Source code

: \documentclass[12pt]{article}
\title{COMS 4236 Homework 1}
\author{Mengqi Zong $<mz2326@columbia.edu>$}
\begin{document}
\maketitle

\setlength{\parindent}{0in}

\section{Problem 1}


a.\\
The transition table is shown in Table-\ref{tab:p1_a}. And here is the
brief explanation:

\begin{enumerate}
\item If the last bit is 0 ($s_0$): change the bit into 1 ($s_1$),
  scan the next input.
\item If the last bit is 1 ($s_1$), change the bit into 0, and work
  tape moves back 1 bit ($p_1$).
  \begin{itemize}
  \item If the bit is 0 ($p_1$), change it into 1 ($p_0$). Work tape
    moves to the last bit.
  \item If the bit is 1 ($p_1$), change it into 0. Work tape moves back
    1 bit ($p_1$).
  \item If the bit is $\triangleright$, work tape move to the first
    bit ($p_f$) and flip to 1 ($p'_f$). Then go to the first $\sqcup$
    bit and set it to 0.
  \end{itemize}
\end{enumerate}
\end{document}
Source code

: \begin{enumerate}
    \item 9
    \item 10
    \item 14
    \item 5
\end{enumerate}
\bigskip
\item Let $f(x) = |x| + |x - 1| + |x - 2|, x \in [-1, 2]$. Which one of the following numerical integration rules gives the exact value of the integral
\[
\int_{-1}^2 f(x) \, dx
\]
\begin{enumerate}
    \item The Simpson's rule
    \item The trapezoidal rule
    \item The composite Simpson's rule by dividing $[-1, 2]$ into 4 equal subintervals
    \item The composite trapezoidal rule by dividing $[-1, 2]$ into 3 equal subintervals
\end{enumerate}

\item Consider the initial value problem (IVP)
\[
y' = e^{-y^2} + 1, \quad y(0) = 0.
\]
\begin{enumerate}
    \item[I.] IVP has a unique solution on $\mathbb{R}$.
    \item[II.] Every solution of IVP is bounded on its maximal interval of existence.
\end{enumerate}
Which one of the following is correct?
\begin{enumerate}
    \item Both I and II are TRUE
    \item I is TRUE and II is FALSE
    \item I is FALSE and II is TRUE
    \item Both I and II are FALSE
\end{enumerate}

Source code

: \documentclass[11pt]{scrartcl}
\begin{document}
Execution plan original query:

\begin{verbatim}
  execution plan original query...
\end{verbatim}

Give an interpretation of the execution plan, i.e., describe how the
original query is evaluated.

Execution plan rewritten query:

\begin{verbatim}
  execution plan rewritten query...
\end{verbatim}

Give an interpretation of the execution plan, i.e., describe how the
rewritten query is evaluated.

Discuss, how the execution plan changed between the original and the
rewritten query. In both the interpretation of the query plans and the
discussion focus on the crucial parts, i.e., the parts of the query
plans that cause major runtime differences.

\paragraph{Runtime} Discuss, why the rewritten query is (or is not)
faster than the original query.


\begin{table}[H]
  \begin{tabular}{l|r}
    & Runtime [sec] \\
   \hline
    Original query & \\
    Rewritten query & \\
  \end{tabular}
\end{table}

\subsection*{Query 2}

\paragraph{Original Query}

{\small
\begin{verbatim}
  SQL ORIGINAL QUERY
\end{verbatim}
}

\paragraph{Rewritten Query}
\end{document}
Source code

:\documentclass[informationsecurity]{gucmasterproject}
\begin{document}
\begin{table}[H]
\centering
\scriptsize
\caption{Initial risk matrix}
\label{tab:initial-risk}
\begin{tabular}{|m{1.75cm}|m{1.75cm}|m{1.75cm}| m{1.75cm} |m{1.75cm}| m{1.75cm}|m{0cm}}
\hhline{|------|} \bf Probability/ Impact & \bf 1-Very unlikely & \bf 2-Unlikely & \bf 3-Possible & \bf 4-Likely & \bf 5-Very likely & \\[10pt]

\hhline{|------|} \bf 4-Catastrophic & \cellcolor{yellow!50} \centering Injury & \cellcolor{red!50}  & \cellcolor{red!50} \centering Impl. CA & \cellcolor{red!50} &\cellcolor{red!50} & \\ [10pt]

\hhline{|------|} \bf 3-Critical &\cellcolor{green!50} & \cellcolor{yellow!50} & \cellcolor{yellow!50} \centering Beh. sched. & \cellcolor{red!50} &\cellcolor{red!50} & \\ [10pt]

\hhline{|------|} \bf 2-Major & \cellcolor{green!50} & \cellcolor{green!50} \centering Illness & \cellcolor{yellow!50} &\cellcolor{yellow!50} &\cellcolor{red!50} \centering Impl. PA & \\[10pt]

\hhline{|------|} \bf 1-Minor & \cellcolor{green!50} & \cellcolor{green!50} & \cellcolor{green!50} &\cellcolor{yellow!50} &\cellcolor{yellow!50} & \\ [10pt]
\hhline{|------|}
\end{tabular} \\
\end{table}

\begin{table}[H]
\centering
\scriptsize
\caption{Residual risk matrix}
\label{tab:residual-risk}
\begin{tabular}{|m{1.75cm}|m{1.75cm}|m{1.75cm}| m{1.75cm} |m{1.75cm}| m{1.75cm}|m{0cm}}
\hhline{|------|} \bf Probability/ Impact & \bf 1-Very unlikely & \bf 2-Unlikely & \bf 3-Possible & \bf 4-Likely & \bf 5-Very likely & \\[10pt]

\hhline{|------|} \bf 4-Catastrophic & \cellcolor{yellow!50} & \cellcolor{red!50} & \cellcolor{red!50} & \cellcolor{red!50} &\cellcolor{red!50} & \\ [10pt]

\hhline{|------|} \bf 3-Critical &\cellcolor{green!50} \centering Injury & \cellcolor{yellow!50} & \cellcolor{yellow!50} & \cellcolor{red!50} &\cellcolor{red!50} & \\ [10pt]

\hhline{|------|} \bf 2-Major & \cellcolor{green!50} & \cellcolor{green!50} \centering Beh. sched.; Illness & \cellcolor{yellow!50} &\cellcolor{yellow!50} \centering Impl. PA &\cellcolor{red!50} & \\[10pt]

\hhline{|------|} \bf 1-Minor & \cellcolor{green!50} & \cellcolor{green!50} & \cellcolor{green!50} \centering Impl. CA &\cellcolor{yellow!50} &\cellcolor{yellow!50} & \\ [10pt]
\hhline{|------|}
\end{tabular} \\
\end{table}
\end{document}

• • •

What the task asks —
Going line by line, set down the data above exactly as given.

Task output —
Source code

: \documentclass[12pt]{article}
\title{COMS 4236 Homework 1}
\author{Mengqi Zong $<mz2326@columbia.edu>$}
\begin{document}
\maketitle

\setlength{\parindent}{0in}

\section{Problem 1}


a.\\
The transition table is shown in Table-\ref{tab:p1_a}. And here is the
brief explanation:

\begin{enumerate}
\item If the last bit is 0 ($s_0$): change the bit into 1 ($s_1$),
  scan the next input.
\item If the last bit is 1 ($s_1$), change the bit into 0, and work
  tape moves back 1 bit ($p_1$).
  \begin{itemize}
  \item If the bit is 0 ($p_1$), change it into 1 ($p_0$). Work tape
    moves to the last bit.
  \item If the bit is 1 ($p_1$), change it into 0. Work tape moves back
    1 bit ($p_1$).
  \item If the bit is $\triangleright$, work tape move to the first
    bit ($p_f$) and flip to 1 ($p'_f$). Then go to the first $\sqcup$
    bit and set it to 0.
  \end{itemize}
\end{enumerate}
\end{document}
Source code

: \begin{enumerate}
    \item 9
    \item 10
    \item 14
    \item 5
\end{enumerate}
\bigskip
\item Let $f(x) = |x| + |x - 1| + |x - 2|, x \in [-1, 2]$. Which one of the following numerical integration rules gives the exact value of the integral
\[
\int_{-1}^2 f(x) \, dx
\]
\begin{enumerate}
    \item The Simpson's rule
    \item The trapezoidal rule
    \item The composite Simpson's rule by dividing $[-1, 2]$ into 4 equal subintervals
    \item The composite trapezoidal rule by dividing $[-1, 2]$ into 3 equal subintervals
\end{enumerate}

\item Consider the initial value problem (IVP)
\[
y' = e^{-y^2} + 1, \quad y(0) = 0.
\]
\begin{enumerate}
    \item[I.] IVP has a unique solution on $\mathbb{R}$.
    \item[II.] Every solution of IVP is bounded on its maximal interval of existence.
\end{enumerate}
Which one of the following is correct?
\begin{enumerate}
    \item Both I and II are TRUE
    \item I is TRUE and II is FALSE
    \item I is FALSE and II is TRUE
    \item Both I and II are FALSE
\end{enumerate}

Source code

: \documentclass[11pt]{scrartcl}
\begin{document}
Execution plan original query:

\begin{verbatim}
  execution plan original query...
\end{verbatim}

Give an interpretation of the execution plan, i.e., describe how the
original query is evaluated.

Execution plan rewritten query:

\begin{verbatim}
  execution plan rewritten query...
\end{verbatim}

Give an interpretation of the execution plan, i.e., describe how the
rewritten query is evaluated.

Discuss, how the execution plan changed between the original and the
rewritten query. In both the interpretation of the query plans and the
discussion focus on the crucial parts, i.e., the parts of the query
plans that cause major runtime differences.

\paragraph{Runtime} Discuss, why the rewritten query is (or is not)
faster than the original query.


\begin{table}[H]
  \begin{tabular}{l|r}
    & Runtime [sec] \\
   \hline
    Original query & \\
    Rewritten query & \\
  \end{tabular}
\end{table}

\subsection*{Query 2}

\paragraph{Original Query}

{\small
\begin{verbatim}
  SQL ORIGINAL QUERY
\end{verbatim}
}

\paragraph{Rewritten Query}
\end{document}
Source code

:\documentclass[informationsecurity]{gucmasterproject}
\begin{document}
\begin{table}[H]
\centering
\scriptsize
\caption{Initial risk matrix}
\label{tab:initial-risk}
\begin{tabular}{|m{1.75cm}|m{1.75cm}|m{1.75cm}| m{1.75cm} |m{1.75cm}| m{1.75cm}|m{0cm}}
\hhline{|------|} \bf Probability/ Impact & \bf 1-Very unlikely & \bf 2-Unlikely & \bf 3-Possible & \bf 4-Likely & \bf 5-Very likely & \\[10pt]

\hhline{|------|} \bf 4-Catastrophic & \cellcolor{yellow!50} \centering Injury & \cellcolor{red!50}  & \cellcolor{red!50} \centering Impl. CA & \cellcolor{red!50} &\cellcolor{red!50} & \\ [10pt]

\hhline{|------|} \bf 3-Critical &\cellcolor{green!50} & \cellcolor{yellow!50} & \cellcolor{yellow!50} \centering Beh. sched. & \cellcolor{red!50} &\cellcolor{red!50} & \\ [10pt]

\hhline{|------|} \bf 2-Major & \cellcolor{green!50} & \cellcolor{green!50} \centering Illness & \cellcolor{yellow!50} &\cellcolor{yellow!50} &\cellcolor{red!50} \centering Impl. PA & \\[10pt]

\hhline{|------|} \bf 1-Minor & \cellcolor{green!50} & \cellcolor{green!50} & \cellcolor{green!50} &\cellcolor{yellow!50} &\cellcolor{yellow!50} & \\ [10pt]
\hhline{|------|}
\end{tabular} \\
\end{table}

\begin{table}[H]
\centering
\scriptsize
\caption{Residual risk matrix}
\label{tab:residual-risk}
\begin{tabular}{|m{1.75cm}|m{1.75cm}|m{1.75cm}| m{1.75cm} |m{1.75cm}| m{1.75cm}|m{0cm}}
\hhline{|------|} \bf Probability/ Impact & \bf 1-Very unlikely & \bf 2-Unlikely & \bf 3-Possible & \bf 4-Likely & \bf 5-Very likely & \\[10pt]

\hhline{|------|} \bf 4-Catastrophic & \cellcolor{yellow!50} & \cellcolor{red!50} & \cellcolor{red!50} & \cellcolor{red!50} &\cellcolor{red!50} & \\ [10pt]

\hhline{|------|} \bf 3-Critical &\cellcolor{green!50} \centering Injury & \cellcolor{yellow!50} & \cellcolor{yellow!50} & \cellcolor{red!50} &\cellcolor{red!50} & \\ [10pt]

\hhline{|------|} \bf 2-Major & \cellcolor{green!50} & \cellcolor{green!50} \centering Beh. sched.; Illness & \cellcolor{yellow!50} &\cellcolor{yellow!50} \centering Impl. PA &\cellcolor{red!50} & \\[10pt]

\hhline{|------|} \bf 1-Minor & \cellcolor{green!50} & \cellcolor{green!50} & \cellcolor{green!50} \centering Impl. CA &\cellcolor{yellow!50} &\cellcolor{yellow!50} & \\ [10pt]
\hhline{|------|}
\end{tabular} \\
\end{table}
\end{document}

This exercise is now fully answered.